Ya’alon denied reports that Netanyahu had urged him to concede to Lapid and vote for criminal sanctions on haredi draft dodgers.

The reports said such a step would be a tactical move until legislation could be watered down later on.

At a meeting of the Likud faction, Transportation Minister Israel Katz led Likud MKs in criticizing Ya’alon for allowing Lapid to score political points at Likud’s expense. Likud ministers privately accused Ya’alon of sacrificing the party to kowtow to the haredi sector that could help him as an expected future prime ministerial candidate.

Netanyahu mocked the crisis at the meeting, referring to it as a “virtual crisis.”



Coalition chairman Yariv Levin denounced the dispute as political spin intended to distract the public from the value-added tax increase that passed in the Finance Committee Monday at the behest of the Lapid-led Finance Ministry.

“After 65 years, we are before a historic change that will lead to significant progress toward equalizing the burden,” Netanyahu said. “Until the law is implemented, there will be many crises and headlines, real and fictional. I am certain we can find solutions for the few clauses that have remained open. There will be a law.”

But Lapid sounded very serious at his faction meeting, calling upon the Likud to stop playing games that could prevent a historic injustice from being fixed. He accused the Likud of trying to torpedo the Peri Committee to find favor with haredim.

“Service will be equalized or the government will come apart,” Lapid said. “If someone thinks I entered politics just to fix the economic catastrophe that the last government left us, they don’t understand what we are doing here. Those who think we will surrender on equalizing the burden doesn’t know us.”

Kadima leader Shaul Mofaz said the same thing happened to his party when Netanyahu disbanded the Kadima-led Plesner Committee last year. The dispute over how to draft yeshiva students led to the collapse of Netanyahu’s short-lived coalition with Kadima. He called upon Lapid to hold strong and “not become the dishrag of the Likud.”

Bayit Yehudi leader Naftali Bennett engaged in shuttle diplomacy to prevent the current coalition from suffering the same fate.
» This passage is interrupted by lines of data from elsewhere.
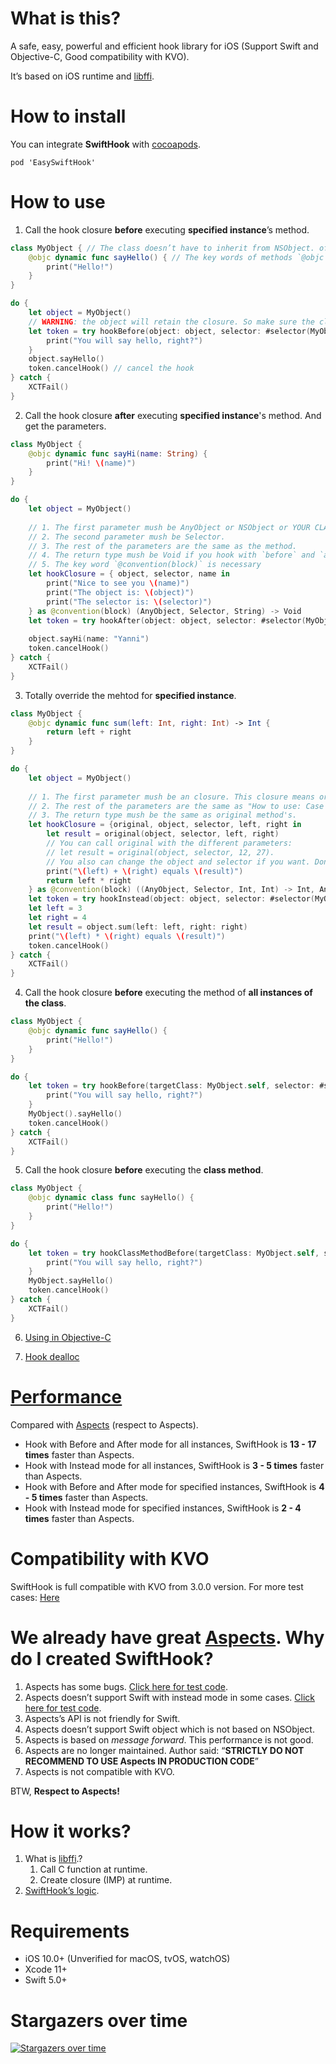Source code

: # What is this?

A safe, easy, powerful and efficient hook library for iOS (Support Swift and Objective-C, Good compatibility with KVO).

It’s based on iOS runtime and [libffi](https://github.com/libffi/libffi).

# How to install

You can integrate **SwiftHook** with [cocoapods](https://cocoapods.org/). 

```
pod 'EasySwiftHook'
```

# How to use

1. Call the hook closure **before** executing **specified instance**’s method.

```swift
class MyObject { // The class doesn’t have to inherit from NSObject. of course inheriting from NSObject works fine.
    @objc dynamic func sayHello() { // The key words of methods `@objc` and `dynamic` are necessary.
        print("Hello!")
    }
}

do {
    let object = MyObject()
    // WARNING: the object will retain the closure. So make sure the closure doesn't retain the object to avoid memory leak by cycle retain. If you want to access the obeject, please refer to 2nd guide below "XXX and get the parameters.".
    let token = try hookBefore(object: object, selector: #selector(MyObject.sayHello)) {
        print("You will say hello, right?")
    }
    object.sayHello()
    token.cancelHook() // cancel the hook
} catch {
    XCTFail()
}
```

2. Call the hook closure **after** executing **specified instance**'s method. And get the parameters.

```swift
class MyObject {
    @objc dynamic func sayHi(name: String) {
        print("Hi! \(name)")
    }
}

do {
    let object = MyObject()
    
    // 1. The first parameter mush be AnyObject or NSObject or YOUR CLASS (In this case. It has to inherits from NSObject, otherwise will build error with "XXX is not representable in Objective-C, so it cannot be used with '@convention(block)'").
    // 2. The second parameter mush be Selector.
    // 3. The rest of the parameters are the same as the method.
    // 4. The return type mush be Void if you hook with `before` and `after` mode.
    // 5. The key word `@convention(block)` is necessary
    let hookClosure = { object, selector, name in
        print("Nice to see you \(name)")
        print("The object is: \(object)")
        print("The selector is: \(selector)")
    } as @convention(block) (AnyObject, Selector, String) -> Void
    let token = try hookAfter(object: object, selector: #selector(MyObject.sayHi), closure: hookClosure)
    
    object.sayHi(name: "Yanni")
    token.cancelHook()
} catch {
    XCTFail()
}
```

3. Totally override the mehtod for **specified instance**.

```swift
class MyObject {
    @objc dynamic func sum(left: Int, right: Int) -> Int {
        return left + right
    }
}

do {
    let object = MyObject()
    
    // 1. The first parameter mush be an closure. This closure means original method. The parameters of it are the same as "How to use: Case 2". The return type of it must be the same as original method's.
    // 2. The rest of the parameters are the same as "How to use: Case 2".
    // 3. The return type mush be the same as original method's.
    let hookClosure = {original, object, selector, left, right in
        let result = original(object, selector, left, right)
        // You can call original with the different parameters:
        // let result = original(object, selector, 12, 27).
        // You also can change the object and selector if you want. Don't even call the original method if needed.
        print("\(left) + \(right) equals \(result)")
        return left * right
    } as @convention(block) ((AnyObject, Selector, Int, Int) -> Int, AnyObject, Selector, Int, Int) -> Int
    let token = try hookInstead(object: object, selector: #selector(MyObject.sum(left:right:)), closure: hookClosure)
    let left = 3
    let right = 4
    let result = object.sum(left: left, right: right)
    print("\(left) * \(right) equals \(result)")
    token.cancelHook()
} catch {
    XCTFail()
}
```

4. Call the hook closure **before** executing the method of **all instances of the class**.

```swift
class MyObject {
    @objc dynamic func sayHello() {
        print("Hello!")
    }
}

do {
    let token = try hookBefore(targetClass: MyObject.self, selector: #selector(MyObject.sayHello)) {
        print("You will say hello, right?")
    }
    MyObject().sayHello()
    token.cancelHook()
} catch {
    XCTFail()
}
```

5. Call the hook closure **before** executing the **class method**.

```swift
class MyObject {
    @objc dynamic class func sayHello() {
        print("Hello!")
    }
}

do {
    let token = try hookClassMethodBefore(targetClass: MyObject.self, selector: #selector(MyObject.sayHello)) {
        print("You will say hello, right?")
    }
    MyObject.sayHello()
    token.cancelHook()
} catch {
    XCTFail()
}
```

6. [Using in Objective-C](SwiftHookTests/SwiftHookOCTests.m)

7. [Hook dealloc](SwiftHookTests/SwiftHookTests.swift#L87)

# [Performance](Documents/PERFORMANCE.md)

Compared with [Aspects](https://github.com/steipete/Aspects) (respect to Aspects).

* Hook with Before and After mode for all instances, SwiftHook is **13 - 17 times** faster than Aspects.
* Hook with Instead mode for all instances, SwiftHook is **3 - 5 times** faster than Aspects.
* Hook with Before and After mode for specified instances, SwiftHook is **4 - 5 times** faster than Aspects.
* Hook with Instead mode for specified instances, SwiftHook is **2 - 4 times** faster than Aspects.

# Compatibility with KVO

SwiftHook is full compatible with KVO from 3.0.0 version.
For more test cases: [Here](SwiftHookTests/Main/CompatibilityTests.swift)

# We already have great [Aspects](https://github.com/steipete/Aspects). Why do I created SwiftHook?

1. Aspects has some bugs. [Click here for test code](SwiftHookTests/AspectsTests/AspectsErrorTests.m).
2. Aspects doesn’t support Swift with instead mode in some cases. [Click here for test code](SwiftHookTests/AspectsTests/AspectsSwiftTests.swift).
3. Aspects’s API is not friendly for Swift.
4. Aspects doesn’t support Swift object which is not based on NSObject.
5. Aspects is based on *message forward*. This performance is not good.
6. Aspects are no longer maintained. Author said: “**STRICTLY DO NOT RECOMMEND TO USE Aspects IN PRODUCTION CODE**”
7. Aspects is not compatible with KVO.

BTW, **Respect to Aspects!**

# How it works?

1. What is [libffi](https://github.com/libffi/libffi).? 
    1. Call C function at runtime.
    2. Create closure (IMP) at runtime.
2. [SwiftHook’s logic](https://docs.google.com/drawings/d/13JHfInydNK-2CKLfVb63H2lRMJ3mF5rF6d4wkw7EPSs/edit?usp=sharing).

# Requirements

- iOS 10.0+ (Unverified for macOS, tvOS, watchOS)
- Xcode 11+
- Swift 5.0+

# Stargazers over time

[![Stargazers over time](https://starchart.cc/623637646/SwiftHook.svg)](https://starchart.cc/623637646/SwiftHook)
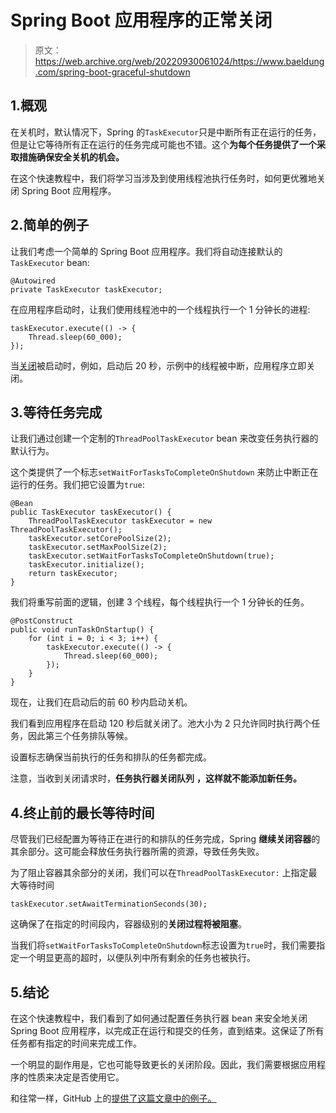 # Spring Boot 应用程序的正常关闭

> 原文：<https://web.archive.org/web/20220930061024/https://www.baeldung.com/spring-boot-graceful-shutdown>

## 1.概观

在关机时，默认情况下，Spring 的`TaskExecutor`只是中断所有正在运行的任务，但是让它等待所有正在运行的任务完成可能也不错。这个**为每个任务提供了一个采取措施确保安全关机的机会。**

在这个快速教程中，我们将学习当涉及到使用线程池执行任务时，如何更优雅地关闭 Spring Boot 应用程序。

## 2.简单的例子

让我们考虑一个简单的 Spring Boot 应用程序。我们将自动连接默认的`TaskExecutor` bean:

```
@Autowired
private TaskExecutor taskExecutor;
```

在应用程序启动时，让我们使用线程池中的一个线程执行一个 1 分钟长的进程:

```
taskExecutor.execute(() -> {
    Thread.sleep(60_000);
});
```

当[关闭](/web/20221208143847/https://www.baeldung.com/spring-boot-shutdown)被启动时，例如，启动后 20 秒，示例中的线程被中断，应用程序立即关闭。

## 3.等待任务完成

让我们通过创建一个定制的`ThreadPoolTaskExecutor` bean 来改变任务执行器的默认行为。

这个类提供了一个标志`setWaitForTasksToCompleteOnShutdown` 来防止中断正在运行的任务。我们把它设置为`true`:

```
@Bean
public TaskExecutor taskExecutor() {
    ThreadPoolTaskExecutor taskExecutor = new ThreadPoolTaskExecutor();
    taskExecutor.setCorePoolSize(2);
    taskExecutor.setMaxPoolSize(2);
    taskExecutor.setWaitForTasksToCompleteOnShutdown(true);
    taskExecutor.initialize();
    return taskExecutor;
}
```

我们将重写前面的逻辑，创建 3 个线程，每个线程执行一个 1 分钟长的任务。

```
@PostConstruct
public void runTaskOnStartup() {
    for (int i = 0; i < 3; i++) {
        taskExecutor.execute(() -> {
            Thread.sleep(60_000);
        });
    }
}
```

现在，让我们在启动后的前 60 秒内启动关机。

我们看到应用程序在启动 120 秒后就关闭了。池大小为 2 只允许同时执行两个任务，因此第三个任务排队等候。

设置标志确保当前执行的任务和排队的任务都完成。

注意，当收到关闭请求时，**任务执行器关闭队列** **，这样就不能添加新任务。**

## 4.终止前的最长等待时间

尽管我们已经配置为等待正在进行的和排队的任务完成，Spring **继续关闭容器**的其余部分。这可能会释放任务执行器所需的资源，导致任务失败。

为了阻止容器其余部分的关闭，我们可以在`ThreadPoolTaskExecutor:` 上指定最大等待时间

```
taskExecutor.setAwaitTerminationSeconds(30);
```

这确保了在指定的时间段内，容器级别的**关闭过程将被阻塞**。

当我们将`setWaitForTasksToCompleteOnShutdown`标志设置为`true`时，我们需要指定一个明显更高的超时，以便队列中所有剩余的任务也被执行。

## 5.结论

在这个快速教程中，我们看到了如何通过配置任务执行器 bean 来安全地关闭 Spring Boot 应用程序，以完成正在运行和提交的任务，直到结束。这保证了所有任务都有指定的时间来完成工作。

一个明显的副作用是，它也可能导致更长的关闭阶段。因此，我们需要根据应用程序的性质来决定是否使用它。

和往常一样，GitHub 上的[提供了这篇文章中的例子。](https://web.archive.org/web/20221208143847/https://github.com/eugenp/tutorials/tree/master/spring-boot-modules/spring-boot-deployment)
Bennett met three times with Ya’alon and three times with Lapid on Monday.

“We will find a solution, because we agree on more than we disagree,” Bennett said. “This is not the time to burn bridges. We need to work to find a solution. No one wants to see police conduct mass arrests on Bnei Brak. We want there to be enough incentives and love to connect the haredim to Israeli society.”

In a sign of optimism, the Bayit Yehudi faction appointed secular MK Ayelet Shaked to head a Knesset task force that will be responsible for ensuring the passage of the Peri Committee’s legislation.

At a meeting of the joint Likud-Yisrael Beytenu faction, Yisrael Beytenu leader Avigdor Liberman said the legislation being drafted must ensure that the Arab sector will also serve.

He warned that what is not done now might have to wait another 65 years.

The haredi factions canceled weekly press conferences Monday. Shas officials said they preferred to watch Likud and Lapid fight rather than talk themselves.

But opposition leader Shelly Yacimovich defended the haredim. She said efforts by Likud and Lapid to obtain credit for forcing haredi conscription would result in fewer haredim entering the IDF.

“Such cynical political blabber reeks of narrow political interests,” said Labor faction chairman Isaac Herzog. “The actual goal of equalizing the burden and helping haredim enter the workforce has been forgotten.”